What to do —
An exact copy of the listing is needed, with every line kept.

Supplied information —
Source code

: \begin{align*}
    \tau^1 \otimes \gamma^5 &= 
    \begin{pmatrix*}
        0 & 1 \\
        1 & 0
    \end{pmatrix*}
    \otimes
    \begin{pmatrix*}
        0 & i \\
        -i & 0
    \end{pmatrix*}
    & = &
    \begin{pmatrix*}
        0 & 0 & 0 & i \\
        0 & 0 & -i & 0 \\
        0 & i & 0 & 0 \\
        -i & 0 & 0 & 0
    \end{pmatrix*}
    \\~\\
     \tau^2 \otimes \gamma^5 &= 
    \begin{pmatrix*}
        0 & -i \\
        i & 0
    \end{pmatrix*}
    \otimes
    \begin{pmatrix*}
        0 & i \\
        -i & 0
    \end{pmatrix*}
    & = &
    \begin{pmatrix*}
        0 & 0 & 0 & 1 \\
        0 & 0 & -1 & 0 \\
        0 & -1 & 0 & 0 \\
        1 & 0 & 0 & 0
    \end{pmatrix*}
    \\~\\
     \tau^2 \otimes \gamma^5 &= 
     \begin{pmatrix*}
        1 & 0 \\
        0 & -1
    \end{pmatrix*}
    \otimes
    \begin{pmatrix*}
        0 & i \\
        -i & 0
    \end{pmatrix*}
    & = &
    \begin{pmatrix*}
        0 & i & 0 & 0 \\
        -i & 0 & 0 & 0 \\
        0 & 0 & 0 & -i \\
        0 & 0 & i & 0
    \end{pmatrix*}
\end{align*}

Reply —
Source code

: \begin{align*}
    \tau^1 \otimes \gamma^5 &= 
    \begin{pmatrix*}
        0 & 1 \\
        1 & 0
    \end{pmatrix*}
    \otimes
    \begin{pmatrix*}
        0 & i \\
        -i & 0
    \end{pmatrix*}
    & = &
    \begin{pmatrix*}
        0 & 0 & 0 & i \\
        0 & 0 & -i & 0 \\
        0 & i & 0 & 0 \\
        -i & 0 & 0 & 0
    \end{pmatrix*}
    \\~\\
     \tau^2 \otimes \gamma^5 &= 
    \begin{pmatrix*}
        0 & -i \\
        i & 0
    \end{pmatrix*}
    \otimes
    \begin{pmatrix*}
        0 & i \\
        -i & 0
    \end{pmatrix*}
    & = &
    \begin{pmatrix*}
        0 & 0 & 0 & 1 \\
        0 & 0 & -1 & 0 \\
        0 & -1 & 0 & 0 \\
        1 & 0 & 0 & 0
    \end{pmatrix*}
    \\~\\
     \tau^2 \otimes \gamma^5 &= 
     \begin{pmatrix*}
        1 & 0 \\
        0 & -1
    \end{pmatrix*}
    \otimes
    \begin{pmatrix*}
        0 & i \\
        -i & 0
    \end{pmatrix*}
    & = &
    \begin{pmatrix*}
        0 & i & 0 & 0 \\
        -i & 0 & 0 & 0 \\
        0 & 0 & 0 & -i \\
        0 & 0 & i & 0
    \end{pmatrix*}
\end{align*}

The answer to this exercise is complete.